Carlos Gaspar assinala o braço forte das sanções contra a Rússia e um impacto decisivo na capacidade económica de Moscovo, dando como exemplo as sanções contra o banco central russo "extremamente fortes e inéditas" e que significam "a falencia a curto prazo da Rússia". Num plano mais particular, o investigador do Instituto Português de Relações Internacionais deixa entender que a posição específica da Alemanha nesta guerra terá sempre repercussões importantes em Berlim.

"A União Europeia não é neste momento muito importante. Mas não há nenhum chanceler alemão que possa sobreviver politicamente se tiver perdido a Ucrânia", afirma Gaspar. Já para Sandra Fernandes, estão em curso alterações significativas nas políticas europeias de defesa e de energia "que vão demorar algum tempo a fazer efeito".

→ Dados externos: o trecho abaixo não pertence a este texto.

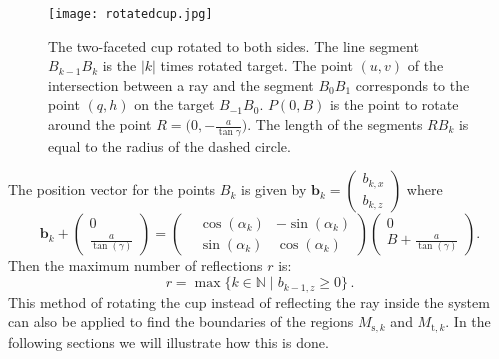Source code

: \begin{figure}[htbp]%
 \begin{center}
  \texttt{[image: rotatedcup.jpg]}
  \end{center}
 \caption{\footnotesize{The two-faceted cup rotated to both sides. The line segment $B_{k-1}B_{k}$ is the $|k|$ times rotated target. The point $(u,v)$ of the intersection between a ray and the segment $B_0B_1$ corresponds to the point $(q,h)$ on the target $B_{-1}B_{0}$. $P(0,B)$ is the point to rotate around the point $R = \big(0,-\frac{a}{\tan{\gamma}}\big)$. The length of the segments $RB_k$ is equal to the radius of the dashed circle.}}
  \label{fig:twofaced}
  \end{figure}
The position vector for the points $B_k$ is given by
$ \textbf{b}_k =
 \begin{pmatrix}   b_{k,x}\\  b_{k,z}
 \end{pmatrix} $
where
\begin{equation}
 \textbf{b}_k+
  \begin{pmatrix} 0  \\  \frac{a}{\tan(\gamma)}\end{pmatrix}=
 \left(\begin{split}  & \cos(\alpha_k)  & -\sin(\alpha_k) \\  & \sin(\alpha_k) & \cos(\alpha_k)\end{split}\right)
 \begin{pmatrix}  0 \\  B+\frac{a}{\tan(\gamma)}\end{pmatrix}.
\end{equation}
Then the maximum number of reflections $r$ is:
\begin{equation}
r=\max\{k\in\mathbb{N} \;| \; b_{k-1,z}\geq 0\}\,.
\end{equation}
This method of rotating the cup instead of reflecting the ray inside the system can also be applied to find the boundaries of the regions
$M_{\textrm{s},k}$ and $M_{\textrm{t},k}$. In the following sections we will illustrate how this is done.
\\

No caso específico da área militar, a especialista em relações internacionais da Universidade do Minho sublinha que a União Europeia está a tentar ser um actor mais credivel com o objectivo de uma "soberania estrategica" sugerida na Presidência francesa da União Europeia. A defesa continental assenta muito no papel da NATO e a Aliança Atlântica "está mais unida e forte do que jamais esteve no passado, ao contrário do que queria o presidente Putin", complementa Carlos Gaspar que aconselha "cabela fria " na NATO face a eventuais escaladas do conflito para a dimensão nuclear.

A mesa das negociações

Carlos Gaspar enfatiza que as guerras têm uma solução militar. "Sei que esta é uma interepretação impopular mas é efectivamente no terreno das armas que a guerra se vai decidir nas proximas semanas", alertando para a necessidade de observar com atenção as movimentações militares enquanto decorrerm desenvolvimentos diplomáticos e reuniões bilaterais de negociação.

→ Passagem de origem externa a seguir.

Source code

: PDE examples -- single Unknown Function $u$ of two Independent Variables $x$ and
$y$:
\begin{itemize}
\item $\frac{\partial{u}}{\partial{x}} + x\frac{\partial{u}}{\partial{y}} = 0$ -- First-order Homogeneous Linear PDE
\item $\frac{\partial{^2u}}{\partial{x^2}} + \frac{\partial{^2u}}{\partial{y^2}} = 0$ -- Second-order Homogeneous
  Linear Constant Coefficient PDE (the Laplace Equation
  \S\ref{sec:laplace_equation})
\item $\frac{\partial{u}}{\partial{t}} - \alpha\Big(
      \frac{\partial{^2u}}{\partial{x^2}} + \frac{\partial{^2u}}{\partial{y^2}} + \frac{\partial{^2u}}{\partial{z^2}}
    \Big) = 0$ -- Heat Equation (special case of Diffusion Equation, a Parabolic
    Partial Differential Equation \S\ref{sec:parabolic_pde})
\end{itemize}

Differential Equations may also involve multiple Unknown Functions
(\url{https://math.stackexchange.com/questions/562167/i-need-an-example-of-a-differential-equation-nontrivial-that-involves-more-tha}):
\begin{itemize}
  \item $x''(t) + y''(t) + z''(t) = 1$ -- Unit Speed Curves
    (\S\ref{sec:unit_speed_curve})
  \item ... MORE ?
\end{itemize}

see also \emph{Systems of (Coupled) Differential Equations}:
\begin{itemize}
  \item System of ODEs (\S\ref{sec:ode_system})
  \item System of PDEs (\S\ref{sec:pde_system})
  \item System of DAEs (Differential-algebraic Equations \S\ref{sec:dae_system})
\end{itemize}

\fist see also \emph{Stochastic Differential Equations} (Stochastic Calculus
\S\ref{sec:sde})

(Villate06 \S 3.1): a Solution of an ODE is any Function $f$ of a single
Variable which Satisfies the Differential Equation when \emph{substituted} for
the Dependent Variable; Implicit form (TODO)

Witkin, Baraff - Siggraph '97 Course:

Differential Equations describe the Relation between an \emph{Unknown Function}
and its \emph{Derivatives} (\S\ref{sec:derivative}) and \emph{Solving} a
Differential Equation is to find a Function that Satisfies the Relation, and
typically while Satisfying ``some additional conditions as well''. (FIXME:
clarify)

O investigador do IPRI assinala que Kiev "não quer cometer qualquer acto que possa pôr em causa a integridade do território ucraniano como ele ficou definido em 1991". Um dos ganhos da guerra para a Ucrânia foi o reconhecimento da existência de uma "nação ucraniana".

"Passaram a prova da guerra. E a guerra é a prova final da existência de uma comunidade nacional. Os ucranianos querrm ser independentes, mesmo sem saber as fronteiras finais do conflito", argumenta Carlos Gaspar que salienta, por outro lado, que os objectivos da Russia nesta guerra são variáveis à medida que o conflito progride.

"À partida, a Russia quer alterar a arquitectura de segurança europeia. Quer 'finlandizar' a Europa Central e Oriental e integrar de alguma manira a Ucrânia na sua esfera de influência, o que exige a mudança de regime em Kiev", analisa o professor de relações internacionais. Era preciso entrar na Ucrânia ? "Na ausência de um pouco mais de imaginação política, a Russia recorreu aos métodos mais antigos e bárbaros como esta guerra".

Já para Sandra Fernandes , a tomada de Kiev será determinante para que a Russia "comece a fazer avançar de forma mais clara os seus peões politicos". No entanto a investigadora da Universidade do Minho considera que Putin age de forma cada vez mais imprevisível devido ao que classifica de uma "falta de vitória" militar até ao momento.


O que fará a China?

Desde o final da segunda guerra mundial que a Europa não assistia a uma guerra entre dois estados. Carlos Gaspar alerta que Vladimir Putin pode ganhar a guerra no terreno das armas e acabar por perdê-la politica e diplomaticamente.

"Mesmo que a Rússia ocupe grande parte da Ucrânia, não será nada fácil controlar um território com a extensão de 1 terço de França. O resultado desta invasão territorial não impede a Rússia de passar a ser um 'estado pária' fora da comunidade internacional e cada vez mais dependente da China. A China não vai fazer nada que possa prejudicar a Rússia. Ao mesmo tempo, os analistas chineses prevêem que esta guerra vai correr mal. E a China não quer estar do lado errado quando as coisas terminarem. Não é brilhante do ponto de vista da solidariedade política, mas essa não é a regra nas relações internacionais, mesmo entre quase aliados", argumenta Carlos Gaspar.